Cette baisse continue du taux de remplissage des barrages suscite des inquiétudes quant à la sécurité de l'eau au Maroc, notamment avec la forte demande en eau due à la croissance démographique et aux changements climatiques qui ont entraîné une diminution des précipitations. Les experts appellent à la nécessité de renforcer les politiques de gestion de l'eau en améliorant les infrastructures hydrauliques, en développant des projets de dessalement de l'eau et en améliorant l'utilisation de ressources non traditionnelles, telles que le recyclage des eaux usées. Le plus grand défi auquel le Maroc est confronté reste l’approvisionnement en eau pour l’agriculture, l’industrie et la consommation domestique, notamment à la lumière du changement climatique et de la sécheresse persistante qui affecte les ressources en eau du pays.
Défi majeur pour l’agriculture
La sécheresse a des répercussions dramatiques sur le secteur agricole, pilier de l’économie marocaine, qui représente 14% du PIB et emploie près de 39% de la population active. Les cultures irriguées, en particulier celles destinées à l’exportation (agro-exportation), comme les agrumes et les légumes, souffrent d’un manque d’eau chronique. Un déclin de la production pourra entraîner une baisse des revenus d'exportation du Maroc et accroître par conséquent la vulnérabilité des agriculteurs, déjà soumis à un environnement de plus en plus aride.
Pour contrer cette crise, le Maroc a misé sur plusieurs stratégies. Le dessalement de l’eau de mer, bien que coûteux, est une priorité, avec des projets comme la station de Casablanca, toujours en chantier, qui devrait alimenter la mégalopole d’ici 2026. Néanmoins, le projet en question a accumulé un retard considérable.
Le programme national pour l’approvisionnement en eau potable et l’irrigation (2020-2027), doté de 150 milliards de dirhams, prévoit également la construction de nouveaux barrages et l’interconnexion des bassins hydriques, comme celle de Sebou-Bouregreg. Malgré cela, le débit d’eau a été réduit de 10% à Casablanca.
Cependant, ces projets se heurtent à des retards et à des défis structurels.

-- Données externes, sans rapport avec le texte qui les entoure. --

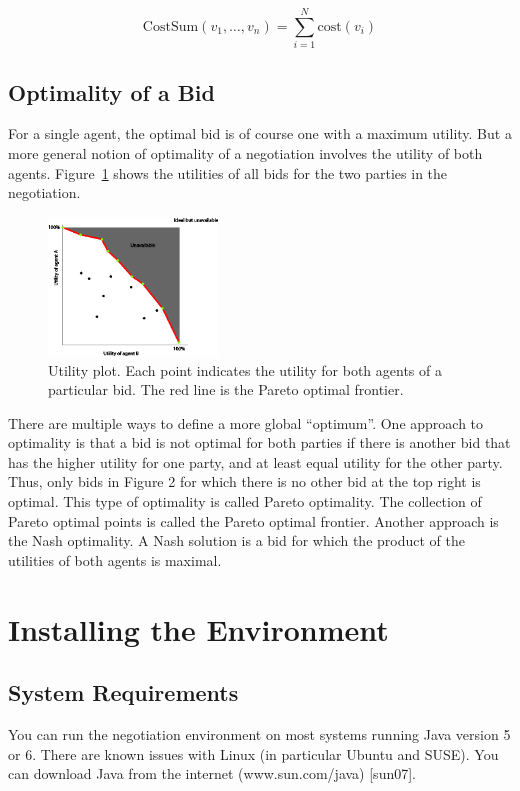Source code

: \documentclass[]{article}
\begin{document}
\begin{equation}
	\text{CostSum}(v_1, \ldots, v_n) = \sum_{i=1}^{N} \text{cost}(v_i)
\end{equation}

\subsection{Optimality of a Bid}
For a single agent, the optimal bid is of course one with a maximum utility. But a more general notion of optimality of a negotiation involves the utility of both agents. Figure~\ref{Fig:utility plot} shows the utilities of all bids for the two parties in the negotiation. 
 
\begin{figure}[htb]
	\centering
	\includegraphics[width=0.4\textwidth]{media/image5.png}
\caption{Utility plot. Each point indicates the utility for both agents of a particular bid. The red line is the Pareto optimal frontier.}\label{Fig:utility plot}
\end{figure}

There are multiple ways to define a more global ``optimum''. One approach to optimality is that a bid is not optimal for both parties if there is another bid that has the higher utility for one party, and at least equal utility for the other party. Thus, only bids in Figure 2 for which there is no other bid at the top right is optimal. This type of optimality is called Pareto optimality. The collection of Pareto optimal points is called the Pareto optimal frontier. Another approach is the Nash optimality. A Nash solution is a bid for which the product of the utilities of both agents is maximal. 
 
\section{Installing the Environment}

\subsection{System Requirements}
You can run the negotiation environment on most systems running Java version 5 or 6. There are known issues with Linux (in particular Ubuntu and SUSE). You can download Java from the internet (www.sun.com/java) [sun07]. 
\end{document}
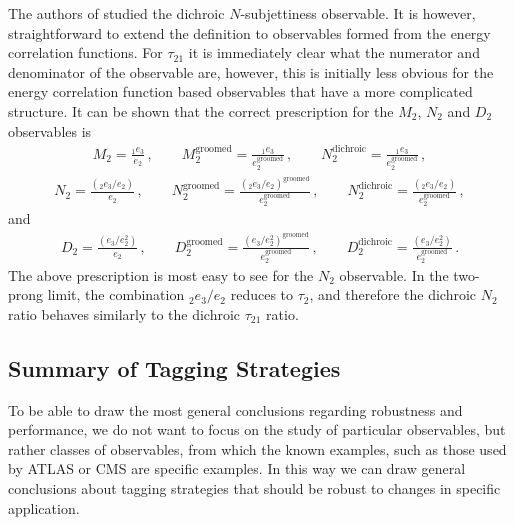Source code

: \documentclass[11pt,letterpaper]{article}
\newcommand{\groomed}{\text{groomed}}
\newcommand{\ecfnobeta}[1]{e_{#1}}
\newcommand{\ecfvarnobeta}[2]{{_{#1}e_{#2}}}
\begin{document}
The authors of \cite{Salam:2016yht} studied the dichroic $N$-subjettiness observable. It is however, straightforward to extend the definition to observables formed from the energy correlation functions. For $\tau_{21}$ it is immediately clear what the numerator and denominator of the observable are, however, this is initially less obvious for the energy correlation function based observables that have a more complicated structure. It can be shown that the correct prescription for the $M_2$, $N_2$ and $D_2$ observables is
\begin{align}
M_2= \frac{ \ecfvarnobeta{1}{3}  }{\ecfnobeta{2}}\,, \qquad  M_2^{\text{groomed}}= \frac{ \ecfvarnobeta{1}{3}  }{\ecfnobeta{2}^\groomed}\,, \qquad  N_2^{\text{dichroic}}= \frac{\ecfvarnobeta{1}{3}  }{\ecfnobeta{2}^\groomed}\,, 
\end{align}
\begin{align}
N_2= \frac{\left( \ecfvarnobeta{2}{3} / \ecfnobeta{2} \right) }{\ecfnobeta{2}}\,, \qquad  N_2^{\text{groomed}}= \frac{\left( \ecfvarnobeta{2}{3} / \ecfnobeta{2} \right)^\groomed }{\ecfnobeta{2}^\groomed}\,, \qquad  N_2^{\text{dichroic}}= \frac{\left( \ecfvarnobeta{2}{3} / \ecfnobeta{2} \right) }{\ecfnobeta{2}^\groomed}\,, 
\end{align}
and
\begin{align}
D_2=\frac{\left( \ecfnobeta{3} / \ecfnobeta{2}^2 \right)}{ \ecfnobeta{2}}\,, \qquad D_2^{\text{groomed}}=\frac{\left( \ecfnobeta{3} / \ecfnobeta{2}^2 \right)^\groomed}{ \ecfnobeta{2}^\groomed}\,, \qquad D_2^{\text{dichroic}}=\frac{\left( \ecfnobeta{3} / \ecfnobeta{2}^2 \right)}{ \ecfnobeta{2}^\groomed}\,.
\end{align}
The above prescription is most easy to see for the $N_2$ observable. In the two-prong limit, the combination $ \ecfvarnobeta{2}{3} / \ecfnobeta{2} $ reduces to $\tau_2$, and therefore the dichroic $N_2$ ratio behaves similarly to the dichroic $\tau_{21}$ ratio.

\subsection{Summary of Tagging Strategies}\label{sec:dichroic_sum}

To be able to draw the most general conclusions regarding robustness and performance, we do not want to focus on the study of particular observables, but rather classes of observables, from which the known examples, such as those used by ATLAS or CMS are specific examples. In this way we can draw general conclusions about tagging strategies that should be robust to changes in specific application.
\end{document}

La rationalisation de l’usage de l’eau dans l’agriculture reste un enjeu majeur, tout comme la lutte contre l’envasement des barrages existants.
Sans un centre de désensablement opérationnel et une réforme profonde des pratiques agricoles, le Maroc risque de voir son stress hydrique s’aggraver, avec des conséquences sociales et économiques encore plus lourdes.